I was only gone for an hour and a half. The noon news was on and Dad was in his chair holding the remote. I yelled to wake him, then shook his shoulder, and felt for a pulse. My last words to him were, “goodbye, I’ll be back soon”. He said “don’t spend more than $300”. I called on the way back from my errands to see if he wanted to go out for lunch; he didn’t answer, I thought he took a nap.
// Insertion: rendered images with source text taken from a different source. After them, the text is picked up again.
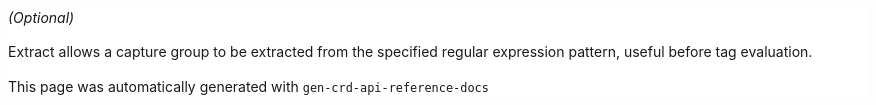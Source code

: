 <td>
<em>(Optional)</em>
<p>Extract allows a capture group to be extracted from the specified regular
expression pattern, useful before tag evaluation.</p>
</td>
</tr>
</tbody>
</table>
</div>
</div>
<div class="admonition note">
<p class="last">This page was automatically generated with <code>gen-crd-api-reference-docs</code></p>
</div>
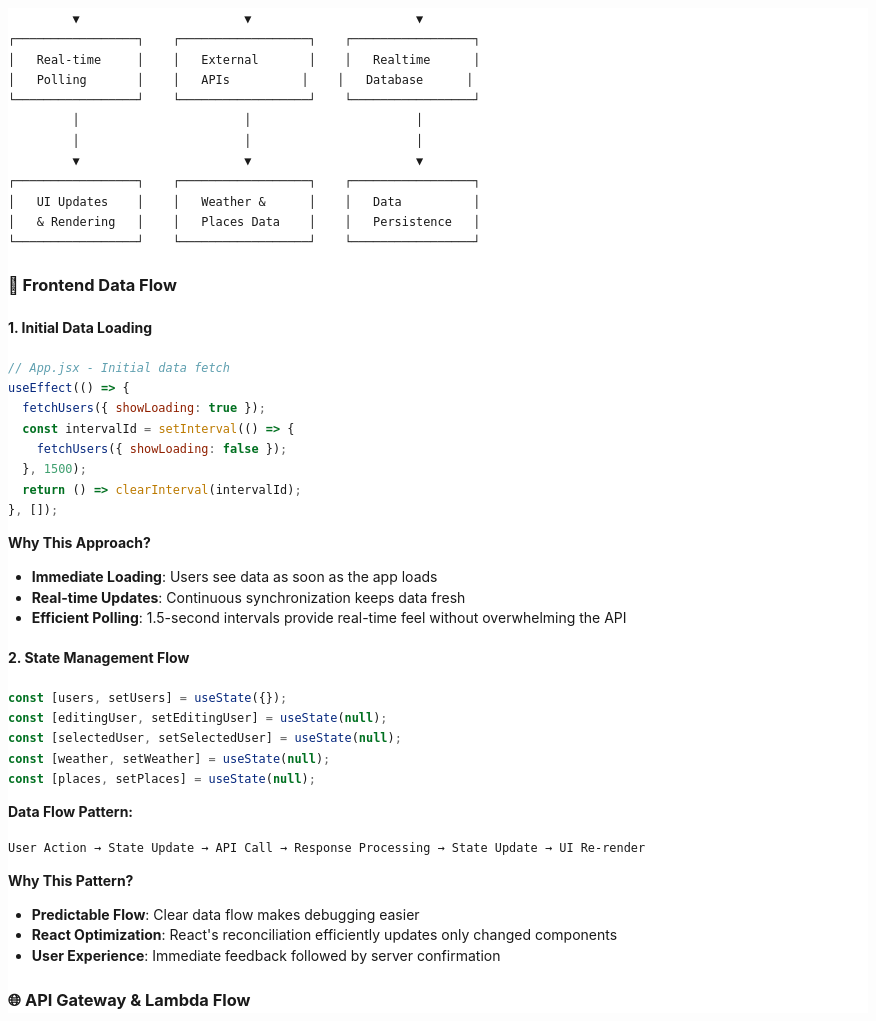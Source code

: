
 ```
         ▼                       ▼                       ▼
┌─────────────────┐    ┌──────────────────┐    ┌─────────────────┐
│   Real-time     │    │   External       │    │   Realtime      │
│   Polling       │    │   APIs          │    │   Database      │
└─────────────────┘    └──────────────────┘    └─────────────────┘
         │                       │                       │
         │                       │                       │
         ▼                       ▼                       ▼
┌─────────────────┐    ┌──────────────────┐    ┌─────────────────┐
│   UI Updates    │    │   Weather &      │    │   Data          │
│   & Rendering   │    │   Places Data    │    │   Persistence   │
└─────────────────┘    └──────────────────┘    └─────────────────┘
```

### 📱 Frontend Data Flow

#### 1. **Initial Data Loading**
```javascript
// App.jsx - Initial data fetch
useEffect(() => {
  fetchUsers({ showLoading: true });
  const intervalId = setInterval(() => {
    fetchUsers({ showLoading: false });
  }, 1500);
  return () => clearInterval(intervalId);
}, []);
```

**Why This Approach?**
- **Immediate Loading**: Users see data as soon as the app loads
- **Real-time Updates**: Continuous synchronization keeps data fresh
- **Efficient Polling**: 1.5-second intervals provide real-time feel without overwhelming the API

#### 2. **State Management Flow**
```javascript
const [users, setUsers] = useState({});
const [editingUser, setEditingUser] = useState(null);
const [selectedUser, setSelectedUser] = useState(null);
const [weather, setWeather] = useState(null);
const [places, setPlaces] = useState(null);
```

**Data Flow Pattern:**
```
User Action → State Update → API Call → Response Processing → State Update → UI Re-render
```

**Why This Pattern?**
- **Predictable Flow**: Clear data flow makes debugging easier
- **React Optimization**: React's reconciliation efficiently updates only changed components
- **User Experience**: Immediate feedback followed by server confirmation

### 🌐 API Gateway & Lambda Flow
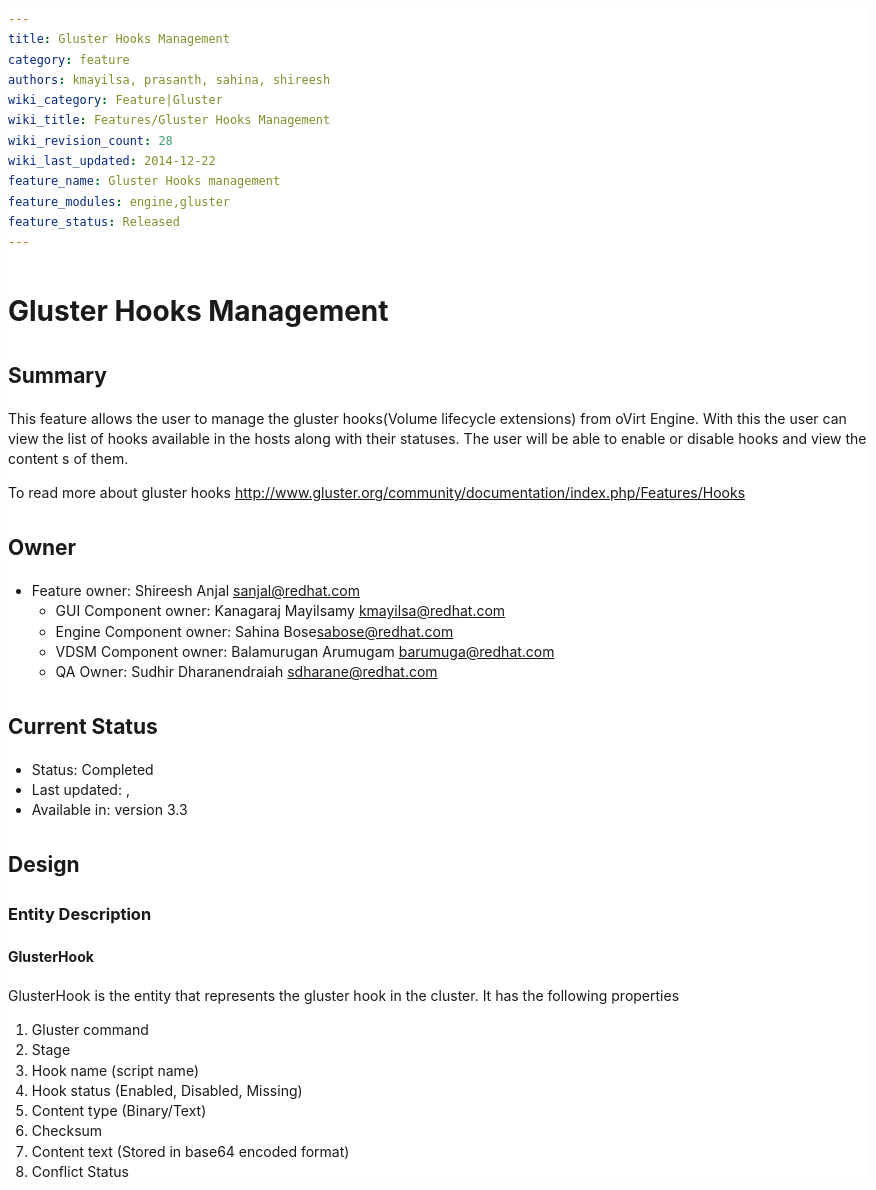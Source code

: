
 ```yaml
---
title: Gluster Hooks Management
category: feature
authors: kmayilsa, prasanth, sahina, shireesh
wiki_category: Feature|Gluster
wiki_title: Features/Gluster Hooks Management
wiki_revision_count: 28
wiki_last_updated: 2014-12-22
feature_name: Gluster Hooks management
feature_modules: engine,gluster
feature_status: Released
---
```


# Gluster Hooks Management

## Summary

This feature allows the user to manage the gluster hooks(Volume lifecycle extensions) from oVirt Engine. With this the user can view the list of hooks available in the hosts along with their statuses. The user will be able to enable or disable hooks and view the content s of them.

To read more about gluster hooks <http://www.gluster.org/community/documentation/index.php/Features/Hooks>

## Owner

*   Feature owner: Shireesh Anjal <sanjal@redhat.com>
    -   GUI Component owner: Kanagaraj Mayilsamy <kmayilsa@redhat.com>
    -   Engine Component owner: Sahina Bose<sabose@redhat.com>
    -   VDSM Component owner: Balamurugan Arumugam <barumuga@redhat.com>
    -   QA Owner: Sudhir Dharanendraiah <sdharane@redhat.com>

## Current Status

*   Status: Completed
*   Last updated: ,
*   Available in: version 3.3

## Design

### Entity Description

#### GlusterHook

GlusterHook is the entity that represents the gluster hook in the cluster. It has the following properties

1.  Gluster command
2.  Stage
3.  Hook name (script name)
4.  Hook status (Enabled, Disabled, Missing)
5.  Content type (Binary/Text)
6.  Checksum
7.  Content text (Stored in base64 encoded format)
8.  Conflict Status
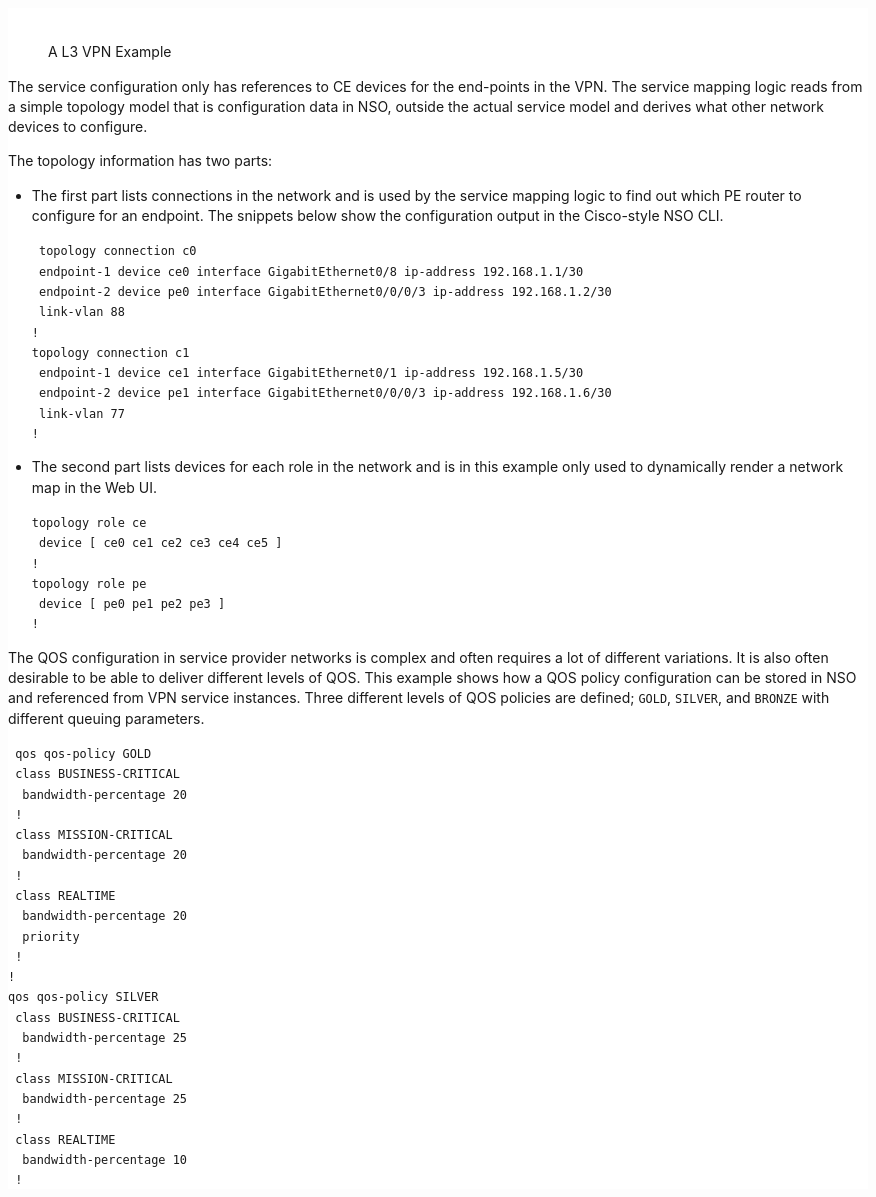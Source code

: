 <figure><img src="../../images/network.jpg" alt=""><figcaption><p>A L3 VPN Example</p></figcaption></figure>

The service configuration only has references to CE devices for the end-points in the VPN. The service mapping logic reads from a simple topology model that is configuration data in NSO, outside the actual service model and derives what other network devices to configure.

The topology information has two parts:

*   The first part lists connections in the network and is used by the service mapping logic to find out which PE router to configure for an endpoint. The snippets below show the configuration output in the Cisco-style NSO CLI.

    ```
     topology connection c0
     endpoint-1 device ce0 interface GigabitEthernet0/8 ip-address 192.168.1.1/30
     endpoint-2 device pe0 interface GigabitEthernet0/0/0/3 ip-address 192.168.1.2/30
     link-vlan 88
    !
    topology connection c1
     endpoint-1 device ce1 interface GigabitEthernet0/1 ip-address 192.168.1.5/30
     endpoint-2 device pe1 interface GigabitEthernet0/0/0/3 ip-address 192.168.1.6/30
     link-vlan 77
    !
    ```
*   The second part lists devices for each role in the network and is in this example only used to dynamically render a network map in the Web UI.

    ```
    topology role ce
     device [ ce0 ce1 ce2 ce3 ce4 ce5 ]
    !
    topology role pe
     device [ pe0 pe1 pe2 pe3 ]
    !
    ```

The QOS configuration in service provider networks is complex and often requires a lot of different variations. It is also often desirable to be able to deliver different levels of QOS. This example shows how a QOS policy configuration can be stored in NSO and referenced from VPN service instances. Three different levels of QOS policies are defined; `GOLD`, `SILVER`, and `BRONZE` with different queuing parameters.

```
 qos qos-policy GOLD
 class BUSINESS-CRITICAL
  bandwidth-percentage 20
 !
 class MISSION-CRITICAL
  bandwidth-percentage 20
 !
 class REALTIME
  bandwidth-percentage 20
  priority
 !
!
qos qos-policy SILVER
 class BUSINESS-CRITICAL
  bandwidth-percentage 25
 !
 class MISSION-CRITICAL
  bandwidth-percentage 25
 !
 class REALTIME
  bandwidth-percentage 10
 !
```
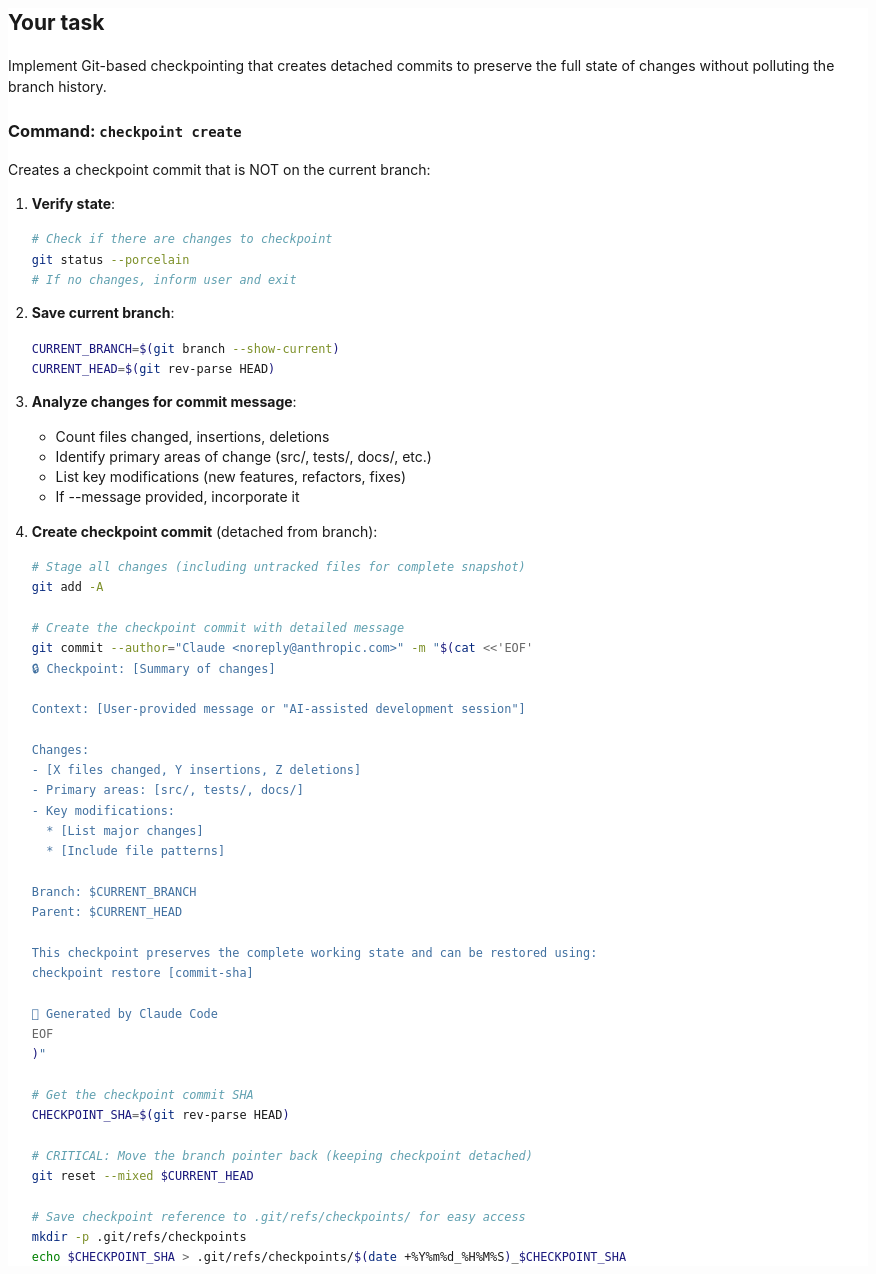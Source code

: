 ## Your task

Implement Git-based checkpointing that creates detached commits to preserve the full state of changes without polluting the branch history.

### Command: `checkpoint create`

Creates a checkpoint commit that is NOT on the current branch:

1. **Verify state**:
   ```bash
   # Check if there are changes to checkpoint
   git status --porcelain
   # If no changes, inform user and exit
   ```

2. **Save current branch**:
   ```bash
   CURRENT_BRANCH=$(git branch --show-current)
   CURRENT_HEAD=$(git rev-parse HEAD)
   ```

3. **Analyze changes for commit message**:
   - Count files changed, insertions, deletions
   - Identify primary areas of change (src/, tests/, docs/, etc.)
   - List key modifications (new features, refactors, fixes)
   - If --message provided, incorporate it

4. **Create checkpoint commit** (detached from branch):
   ```bash
   # Stage all changes (including untracked files for complete snapshot)
   git add -A

   # Create the checkpoint commit with detailed message
   git commit --author="Claude <noreply@anthropic.com>" -m "$(cat <<'EOF'
   🔒 Checkpoint: [Summary of changes]

   Context: [User-provided message or "AI-assisted development session"]

   Changes:
   - [X files changed, Y insertions, Z deletions]
   - Primary areas: [src/, tests/, docs/]
   - Key modifications:
     * [List major changes]
     * [Include file patterns]

   Branch: $CURRENT_BRANCH
   Parent: $CURRENT_HEAD

   This checkpoint preserves the complete working state and can be restored using:
   checkpoint restore [commit-sha]

   🤖 Generated by Claude Code
   EOF
   )"

   # Get the checkpoint commit SHA
   CHECKPOINT_SHA=$(git rev-parse HEAD)

   # CRITICAL: Move the branch pointer back (keeping checkpoint detached)
   git reset --mixed $CURRENT_HEAD

   # Save checkpoint reference to .git/refs/checkpoints/ for easy access
   mkdir -p .git/refs/checkpoints
   echo $CHECKPOINT_SHA > .git/refs/checkpoints/$(date +%Y%m%d_%H%M%S)_$CHECKPOINT_SHA

   ```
My main concern was explaining why I spent more that $300 for his new bed. That was three weeks ago, I’m still in shock. I expect him to give me hell for spending so much money.

janbb's avatar

@Ron_C It takes a long time for the permanence of someone’s death to sink in. It sounds like you’re coping well. I’ve never believed in an afterlife, but it’s a comfort to me to keep my father close through memories and conversations about him.

Ron_C's avatar

@janbb I think what helps me cope is the fact that I am the executor of Dad’s estate. I make lists, keep the books, pay bills and facilitate the sell of property. I am a little worried about when the job is completed. Right now I think of Dad every day because I am finishing his business. What will happen when the job is complete and I no longer have the list a guide? I am afraid he’ll just slip away like my mother that died 50 years ago. She, until my Dad’s death, was just a faint memory.

janbb's avatar

But you’ve had your Dad in your life so much longer.

JLeslie's avatar

@Ron_C Thank you for sharing that story. I actually love that his last words were for you not to spend too much money. I am thinking that this was a typical type of warning he would give you, but maybe it is a bad assumption. For me, and I can only speak for myself, if my mother had acted exactly as I think of her in my mind, which is many times her telling me about her girlfriends, telling me some great meal she had, or telling me about some new medical discovery or medical screw up, it would feel like an incredible loss that it was the last time I was able to hear her say those things, but comforting that she was herself until the end. At least that is how I think I will feel. I guess you never known until the time comes.

lfino's avatar

When your job is done with your father’s estate, you will be able to move on, but your dad will not ever be a faint memory. My brother and I spent a few years driving to my mom’s house to check on her health, moved her into assisted living, we waited through surgeries, then cleaned out her house, rehabbed her house to sell, and then finally planned her funeral. I didn’t know the actual ‘normal’ anymore and I was almost afraid to leave because my life had been my mom for so long. I was afraid of all of it slipping away. But you know what, Ron_C? She didn’t go away. That day was over four years ago, and I still think of her daily. I remember her funny dry sense of humor, and I think about her when I hear the crazy things on the news (she loved crazy). You will hear those songs on the radio, or watch those reruns on tv that you both watched and you’ll remember him. You might pick up a certain tool, and he’ll be there. Those memories will be there much more than you think. You’re dad won’t slip away from you because there was so much life between the two of you.